Docker is a helpful tool for both developers and ops. It can simplify both the development of an application as well as deployment and management of it. In this post we are going to explore a common pitfall related to developing an application in Docker on the Mac and see what we can do to mitigate the issue and work as productively as possible.
Developing in Docker
Developing in Docker has a number of advantages over developing directly on your Mac. Before we begin, let’s remind ourselves of a few reasons why we might be developing in Docker:
- Easy Onboarding
- Setting up a new project can involve a number of steps. With Docker and the help of Docker Compose, this can be reduced to a single step.
- Infrastructure as Code
- The act of declaring a Dockerfile or Docker Compose file makes it explicit exactly what dependencies are required for the app to run and how they are wired up.
- When working on a number of projects with conflicting dependencies, it can be a difficult and error-prone to isolate one from another. Due to the nature of containers, Docker solves this problem for free.
- Docker helps ensure that each developer is running the application with the same version of dependencies and tools. This includes the OS, database, language version, and libraries. If you are deploying an image to production, you are also getting a development environment that more closely resembles that of production — reducing the issue of “it works on my machine!”.
While there are many more reasons to use Docker, especially in production, these are a few of the benefits you can gain from using it for development, even if its use stops there!
So What’s the Problem?
When developing in Docker, there are a couple of steps that need to take place in order to get an application running:
- Build a Docker image
- Run a container based on that image
So what happens when you make a change to your code? In order to see that change, you need to rebuild your image and start a new container. Often this is satisfactory, especially when working with compiled languages, as Docker will cache unchanged parts of an image and rebuild only those that have changed. This may mean a simple recompile of the application binary and we are off to the races.
In order to work around this, developers will often create a bind mount. This means that we specify a folder on the host machine (commonly the application working directory) and instruct Docker to keep that directory in sync with a directory in the container. This way when we make a change to a source file on the host, that change is propagated to the container without rebuilding our image, thus keeping the “hot reload” intact. Problem solved, right?
Docker works its magic by leveraging features of the linux kernel, notably namespaces (for isolation) and control groups (or cgroups — for resource management). On your Mac, these resources do not exist. Therefore, in order for Docker Desktop for Mac to function, it runs a linux virtual machine. Along with the VM comes a filesystem sharing utility called “osxfs” which is in charge of keeping the filesystem native to your Mac in sync with the linux-based filesystem of your docker containers.

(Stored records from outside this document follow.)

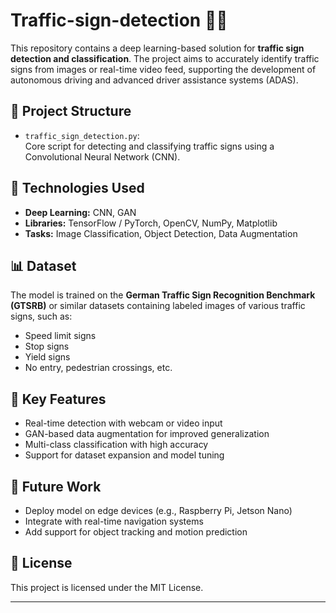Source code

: # Traffic-sign-detection 🚦🛑

This repository contains a deep learning-based solution for **traffic sign detection and classification**. The project aims to accurately identify traffic signs from images or real-time video feed, supporting the development of autonomous driving and advanced driver assistance systems (ADAS).

## 📁 Project Structure

- `traffic_sign_detection.py`:  
  Core script for detecting and classifying traffic signs using a Convolutional Neural Network (CNN).

## 🧠 Technologies Used

- **Deep Learning:** CNN, GAN  
- **Libraries:** TensorFlow / PyTorch, OpenCV, NumPy, Matplotlib  
- **Tasks:** Image Classification, Object Detection, Data Augmentation

## 📊 Dataset

The model is trained on the **German Traffic Sign Recognition Benchmark (GTSRB)** or similar datasets containing labeled images of various traffic signs, such as:

- Speed limit signs  
- Stop signs  
- Yield signs  
- No entry, pedestrian crossings, etc.

## 🏁 Key Features

- Real-time detection with webcam or video input  
- GAN-based data augmentation for improved generalization  
- Multi-class classification with high accuracy  
- Support for dataset expansion and model tuning

## 🚀 Future Work

- Deploy model on edge devices (e.g., Raspberry Pi, Jetson Nano)  
- Integrate with real-time navigation systems  
- Add support for object tracking and motion prediction

## 📄 License

This project is licensed under the MIT License.

---
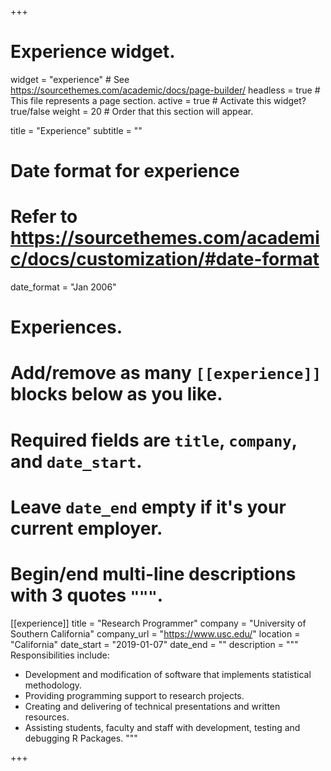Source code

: +++
# Experience widget.
widget = "experience"  # See https://sourcethemes.com/academic/docs/page-builder/
headless = true  # This file represents a page section.
active = true  # Activate this widget? true/false
weight = 20  # Order that this section will appear.

title = "Experience"
subtitle = ""

# Date format for experience
#   Refer to https://sourcethemes.com/academic/docs/customization/#date-format
date_format = "Jan 2006"

# Experiences.
#   Add/remove as many `[[experience]]` blocks below as you like.
#   Required fields are `title`, `company`, and `date_start`.
#   Leave `date_end` empty if it's your current employer.
#   Begin/end multi-line descriptions with 3 quotes `"""`.
[[experience]]
  title = "Research Programmer"
  company = "University of Southern California"
  company_url = "https://www.usc.edu/"
  location = "California"
  date_start = "2019-01-07"
  date_end = ""
  description = """
  Responsibilities include:
  
  * Development and modification of software that implements statistical methodology.
  * Providing programming support to research projects.
  * Creating and delivering of technical presentations and written resources.
  * Assisting students, faculty and staff with development, testing and debugging R Packages.
  """

+++
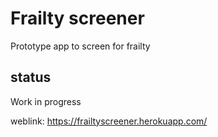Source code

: # Frailty screener
Prototype app to screen for frailty

## status
Work in progress

weblink: https://frailtyscreener.herokuapp.com/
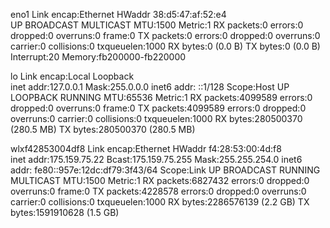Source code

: eno1      Link encap:Ethernet  HWaddr 38:d5:47:af:52:e4  
          UP BROADCAST MULTICAST  MTU:1500  Metric:1
          RX packets:0 errors:0 dropped:0 overruns:0 frame:0
          TX packets:0 errors:0 dropped:0 overruns:0 carrier:0
          collisions:0 txqueuelen:1000 
          RX bytes:0 (0.0 B)  TX bytes:0 (0.0 B)
          Interrupt:20 Memory:fb200000-fb220000 

lo        Link encap:Local Loopback  
          inet addr:127.0.0.1  Mask:255.0.0.0
          inet6 addr: ::1/128 Scope:Host
          UP LOOPBACK RUNNING  MTU:65536  Metric:1
          RX packets:4099589 errors:0 dropped:0 overruns:0 frame:0
          TX packets:4099589 errors:0 dropped:0 overruns:0 carrier:0
          collisions:0 txqueuelen:1000 
          RX bytes:280500370 (280.5 MB)  TX bytes:280500370 (280.5 MB)

wlxf42853004df8 Link encap:Ethernet  HWaddr f4:28:53:00:4d:f8  
          inet addr:175.159.75.22  Bcast:175.159.75.255  Mask:255.255.254.0
          inet6 addr: fe80::957e:12dc:df79:3f43/64 Scope:Link
          UP BROADCAST RUNNING MULTICAST  MTU:1500  Metric:1
          RX packets:6827432 errors:0 dropped:0 overruns:0 frame:0
          TX packets:4228578 errors:0 dropped:0 overruns:0 carrier:0
          collisions:0 txqueuelen:1000 
          RX bytes:2286576139 (2.2 GB)  TX bytes:1591910628 (1.5 GB)

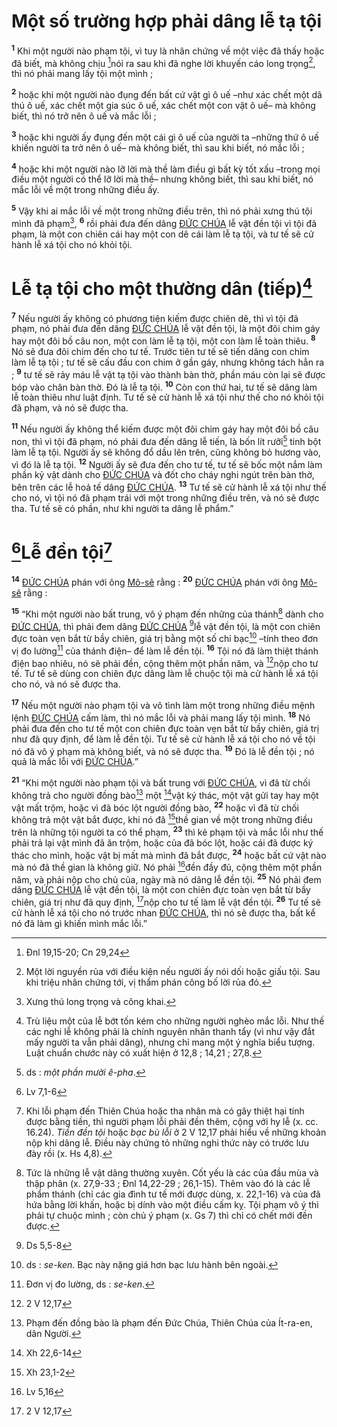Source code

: # Một số trường hợp phải dâng lễ tạ tội
<sup><b>1</b></sup> Khi một người nào phạm tội, vì tuy là nhân chứng về một việc đã thấy hoặc đã biết, mà không chịu [^1@-9483f4bb-6c2d-4a80-ac3a-0102cdd520ac]nói ra sau khi đã nghe lời khuyến cáo long trọng[^1-9483f4bb-6c2d-4a80-ac3a-0102cdd520ac], thì nó phải mang lấy tội một mình ;

<sup><b>2</b></sup> hoặc khi một người nào đụng đến bất cứ vật gì ô uế –như xác chết một dã thú ô uế, xác chết một gia súc ô uế, xác chết một con vật ô uế– mà không biết, thì nó trở nên ô uế và mắc lỗi ;

<sup><b>3</b></sup> hoặc khi người ấy đụng đến một cái gì ô uế của người ta –những thứ ô uế khiến người ta trở nên ô uế– mà không biết, thì sau khi biết, nó mắc lỗi ;

<sup><b>4</b></sup> hoặc khi một người nào lỡ lời mà thề làm điều gì bất kỳ tốt xấu –trong mọi điều một người có thể lỡ lời mà thề– nhưng không biết, thì sau khi biết, nó mắc lỗi về một trong những điều ấy.

<sup><b>5</b></sup> Vậy khi ai mắc lỗi về một trong những điều trên, thì nó phải xưng thú tội mình đã phạm[^2-9483f4bb-6c2d-4a80-ac3a-0102cdd520ac], <sup><b>6</b></sup> rồi phải đưa đến dâng [ĐỨC CHÚA]() lễ vật đền tội vì tội đã phạm, là một con chiên cái hay một con dê cái làm lễ tạ tội, và tư tế sẽ cử hành lễ xá tội cho nó khỏi tội.


# Lễ tạ tội cho một thường dân (tiếp)[^3-9483f4bb-6c2d-4a80-ac3a-0102cdd520ac]
<sup><b>7</b></sup> Nếu người ấy không có phương tiện kiếm được chiên dê, thì vì tội đã phạm, nó phải đưa đến dâng [ĐỨC CHÚA]() lễ vật đền tội, là một đôi chim gáy hay một đôi bồ câu non, một con làm lễ tạ tội, một con làm lễ toàn thiêu. <sup><b>8</b></sup> Nó sẽ đưa đôi chim đến cho tư tế. Trước tiên tư tế sẽ tiến dâng con chim làm lễ tạ tội ; tư tế sẽ cấu đầu con chim ở gần gáy, nhưng không tách hẳn ra ; <sup><b>9</b></sup> tư tế sẽ rảy máu lễ vật tạ tội vào thành bàn thờ, phần máu còn lại sẽ được bóp vào chân bàn thờ. Đó là lễ tạ tội. <sup><b>10</b></sup> Còn con thứ hai, tư tế sẽ dâng làm lễ toàn thiêu như luật định. Tư tế sẽ cử hành lễ xá tội như thế cho nó khỏi tội đã phạm, và nó sẽ được tha.

<sup><b>11</b></sup> Nếu người ấy không thể kiếm được một đôi chim gáy hay một đôi bồ câu non, thì vì tội đã phạm, nó phải đưa đến dâng lễ tiến, là bốn lít rưỡi[^4-9483f4bb-6c2d-4a80-ac3a-0102cdd520ac] tinh bột làm lễ tạ tội. Người ấy sẽ không đổ dầu lên trên, cũng không bỏ hương vào, vì đó là lễ tạ tội. <sup><b>12</b></sup> Người ấy sẽ đưa đến cho tư tế, tư tế sẽ bốc một nắm làm phần kỷ vật dành cho [ĐỨC CHÚA]() và đốt cho cháy nghi ngút trên bàn thờ, bên trên các lễ hoả tế dâng [ĐỨC CHÚA](). <sup><b>13</b></sup> Tư tế sẽ cử hành lễ xá tội như thế cho nó, vì tội nó đã phạm trái với một trong những điều trên, và nó sẽ được tha. Tư tế sẽ có phần, như khi người ta dâng lễ phẩm.”


# [^2@-9483f4bb-6c2d-4a80-ac3a-0102cdd520ac]Lễ đền tội[^5-9483f4bb-6c2d-4a80-ac3a-0102cdd520ac]
<sup><b>14</b></sup> [ĐỨC CHÚA]() phán với ông [Mô-sê]() rằng : <sup><b>20</b></sup> [ĐỨC CHÚA]() phán với ông [Mô-sê]() rằng :

<sup><b>15</b></sup> “Khi một người nào bất trung, vô ý phạm đến những của thánh[^6-9483f4bb-6c2d-4a80-ac3a-0102cdd520ac] dành cho [ĐỨC CHÚA](), thì phải đem dâng [ĐỨC CHÚA]() [^3@-9483f4bb-6c2d-4a80-ac3a-0102cdd520ac]lễ vật đền tội, là một con chiên đực toàn vẹn bắt từ bầy chiên, giá trị bằng một số chỉ bạc[^7-9483f4bb-6c2d-4a80-ac3a-0102cdd520ac] –tính theo đơn vị đo lường[^8-9483f4bb-6c2d-4a80-ac3a-0102cdd520ac] của thánh điện– để làm lễ đền tội. <sup><b>16</b></sup> Tội nó đã làm thiệt thánh điện bao nhiêu, nó sẽ phải đền, cộng thêm một phần năm, và [^4@-9483f4bb-6c2d-4a80-ac3a-0102cdd520ac]nộp cho tư tế. Tư tế sẽ dùng con chiên đực dâng làm lễ chuộc tội mà cử hành lễ xá tội cho nó, và nó sẽ được tha.

<sup><b>17</b></sup> Nếu một người nào phạm tội và vô tình làm một trong những điều mệnh lệnh [ĐỨC CHÚA]() cấm làm, thì nó mắc lỗi và phải mang lấy tội mình. <sup><b>18</b></sup> Nó phải đưa đến cho tư tế một con chiên đực toàn vẹn bắt từ bầy chiên, giá trị như đã quy định, để làm lễ đền tội. Tư tế sẽ cử hành lễ xá tội cho nó về tội nó đã vô ý phạm mà không biết, và nó sẽ được tha. <sup><b>19</b></sup> Đó là lễ đền tội ; nó quả là mắc lỗi với [ĐỨC CHÚA]().”

<sup><b>21</b></sup> “Khi một người nào phạm tội và bất trung với [ĐỨC CHÚA](), vì đã từ chối không trả cho người đồng bào[^9-9483f4bb-6c2d-4a80-ac3a-0102cdd520ac] một [^5@-9483f4bb-6c2d-4a80-ac3a-0102cdd520ac]vật ký thác, một vật gửi tay hay một vật mất trộm, hoặc vì đã bóc lột người đồng bào, <sup><b>22</b></sup> hoặc vì đã từ chối không trả một vật bắt được, khi nó đã [^6@-9483f4bb-6c2d-4a80-ac3a-0102cdd520ac]thề gian về một trong những điều trên là những tội người ta có thể phạm, <sup><b>23</b></sup> thì kẻ phạm tội và mắc lỗi như thế phải trả lại vật mình đã ăn trộm, hoặc của đã bóc lột, hoặc cái đã được ký thác cho mình, hoặc vật bị mất mà mình đã bắt được, <sup><b>24</b></sup> hoặc bất cứ vật nào mà nó đã thề gian là không giữ. Nó phải [^7@-9483f4bb-6c2d-4a80-ac3a-0102cdd520ac]đền đầy đủ, cộng thêm một phần năm, và phải nộp cho chủ của, ngày mà nó dâng lễ đền tội. <sup><b>25</b></sup> Nó phải đem dâng [ĐỨC CHÚA]() lễ vật đền tội, là một con chiên đực toàn vẹn bắt từ bầy chiên, giá trị như đã quy định, [^8@-9483f4bb-6c2d-4a80-ac3a-0102cdd520ac]nộp cho tư tế làm lễ vật đền tội. <sup><b>26</b></sup> Tư tế sẽ cử hành lễ xá tội cho nó trước nhan [ĐỨC CHÚA](), thì nó sẽ được tha, bất kể nó đã làm gì khiến mình mắc lỗi.”

[^1-9483f4bb-6c2d-4a80-ac3a-0102cdd520ac]: Một lời nguyền rủa với điều kiện nếu người ấy nói dối hoặc giấu tội. Sau khi triệu nhân chứng tới, vị thẩm phán công bố lời rủa đó.
[^2-9483f4bb-6c2d-4a80-ac3a-0102cdd520ac]: Xưng thú long trọng và công khai.
[^3-9483f4bb-6c2d-4a80-ac3a-0102cdd520ac]: Trù liệu một của lễ bớt tốn kém cho những người nghèo mắc lỗi. Như thế các nghi lễ không phải là chính nguyên nhân thanh tẩy (vì như vậy đắt mấy người ta vẫn phải dâng), nhưng chỉ mang một ý nghĩa biểu tượng. Luật chuẩn chước này có xuất hiện ở 12,8 ; 14,21 ; 27,8.
[^4-9483f4bb-6c2d-4a80-ac3a-0102cdd520ac]: ds : *một phần mười ê-pha*.
[^5-9483f4bb-6c2d-4a80-ac3a-0102cdd520ac]: Khi lỗi phạm đến Thiên Chúa hoặc tha nhân mà có gây thiệt hại tính được bằng tiền, thì người phạm lỗi phải đền thêm, cộng với hy lễ (x. cc. 16.24). *Tiền đền tội* hoặc *bạc bù lỗi* ở 2 V 12,17 phải hiểu về những khoản nộp khi dâng lễ. Điều này chứng tỏ những nghi thức này có trước lưu đày rồi (x. Hs 4,8).
[^6-9483f4bb-6c2d-4a80-ac3a-0102cdd520ac]: Tức là những lễ vật dâng thường xuyên. Cốt yếu là các của đầu mùa và thập phân (x. 27,9-33 ; Đnl 14,22-29 ; 26,1-15). Thêm vào đó là các lễ phẩm thánh (chỉ các gia đình tư tế mới được dùng, x. 22,1-16) và của đã hứa bằng lời khấn, hoặc bị dính vào một điều cấm kỵ. Tội phạm vô ý thì phải tự chuộc mình ; còn chủ ý phạm (x. Gs 7) thì chỉ có chết mới đền được.
[^7-9483f4bb-6c2d-4a80-ac3a-0102cdd520ac]: ds : *se-ken*. Bạc này nặng giá hơn bạc lưu hành bên ngoài.
[^8-9483f4bb-6c2d-4a80-ac3a-0102cdd520ac]: Đơn vị đo lường, ds : *se-ken*.
[^9-9483f4bb-6c2d-4a80-ac3a-0102cdd520ac]: Phạm đến đồng bào là phạm đến Đức Chúa, Thiên Chúa của Ít-ra-en, dân Người.
[^1@-9483f4bb-6c2d-4a80-ac3a-0102cdd520ac]: Đnl 19,15-20; Cn 29,24
[^2@-9483f4bb-6c2d-4a80-ac3a-0102cdd520ac]: Lv 7,1-6
[^3@-9483f4bb-6c2d-4a80-ac3a-0102cdd520ac]: Ds 5,5-8
[^4@-9483f4bb-6c2d-4a80-ac3a-0102cdd520ac]: 2 V 12,17
[^5@-9483f4bb-6c2d-4a80-ac3a-0102cdd520ac]: Xh 22,6-14
[^6@-9483f4bb-6c2d-4a80-ac3a-0102cdd520ac]: Xh 23,1-2
[^7@-9483f4bb-6c2d-4a80-ac3a-0102cdd520ac]: Lv 5,16
[^8@-9483f4bb-6c2d-4a80-ac3a-0102cdd520ac]: 2 V 12,17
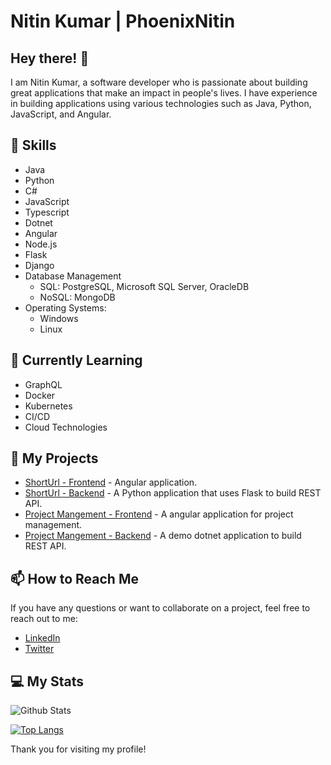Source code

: # Nitin Kumar | PhoenixNitin

## Hey there! 👋

I am Nitin Kumar, a software developer who is passionate about building great applications that make an impact in people's lives. I have experience in building applications using various technologies such as Java, Python, JavaScript, and Angular.

## 🚀 Skills

- Java
- Python
- C#
- JavaScript
- Typescript
- Dotnet
- Angular
- Node.js
- Flask
- Django
- Database Management
  - SQL: PostgreSQL, Microsoft SQL Server, OracleDB
  - NoSQL: MongoDB
- Operating Systems:
  - Windows
  - Linux

## 🌱 Currently Learning

- GraphQL
- Docker
- Kubernetes
- CI/CD
- Cloud Technologies

## 🔭 My Projects

- [ShortUrl - Frontend](https://github.com/sg-engr-stream/frontend-angular) - Angular application.
- [ShortUrl - Backend](https://github.com/sg-engr-stream/backend-flask) - A Python application that uses Flask to build REST API.
- [Project Mangement - Frontend](https://github.com/gr8learning/ProjectManagementUI) - A angular application for project management.
- [Project Mangement - Backend](https://github.com/gr8learning/ProjectManagement) - A demo dotnet application to build REST API.

## 📫 How to Reach Me

If you have any questions or want to collaborate on a project, feel free to reach out to me:

- [LinkedIn](https://www.linkedin.com/in/nitinsharma/)
- [Twitter](https://twitter.com/phoenixnitin)

## 💻 My Stats

![Github Stats](https://github-readme-stats.vercel.app/api?username=phoenixnitin&show_icons=true&hide_border=true&theme=radical)

[![Top Langs](https://github-readme-stats.vercel.app/api/top-langs/?username=phoenixnitin&layout=compact)](https://github.com/phoenixnitin)

Thank you for visiting my profile!



<!--
**phoenixnitin/phoenixnitin** is a ✨ _special_ ✨ repository because its `README.md` (this file) appears on your GitHub profile.

Here are some ideas to get you started:

- 🔭 I’m currently working on ...
- 🌱 I’m currently learning ...
- 👯 I’m looking to collaborate on ...
- 🤔 I’m looking for help with ...
- 💬 Ask me about ...
- 📫 How to reach me: ...
- 😄 Pronouns: ...
- ⚡ Fun fact: ...
-->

This sync process comes at a cost. While Docker has made great strides in improving sync performance, the process is still much slower than running natively without syncing. The issue is compounded when you have applications that make changes to large amounts of small files, as each change made on the host needs to be detected and propagated to the container, and vice-versa.
What Can We Do?
There are a number of options to increase the speed of filesystem syncing with Docker. We will explore the following:
We will implement each strategy in a simple project to evaluate their performance, then take a look at the pros and cons of each approach.
In order to evaluate the performance of different sync strategies, we need to execute a repeatable task that results in heavy IO load. One such task is the installation of Rails. This is due to the large amount of dependencies required for installation. If we tell Docker to bind mount the gem installation directory, it will ensure any files that are created in the container during gem installation are copied to the host filesystem. Note that this is a somewhat contrived example, but it is an easy way to demonstrate how the sync process can affect the speed of IO in Docker on the Mac and consequently, the speed at which your application executes.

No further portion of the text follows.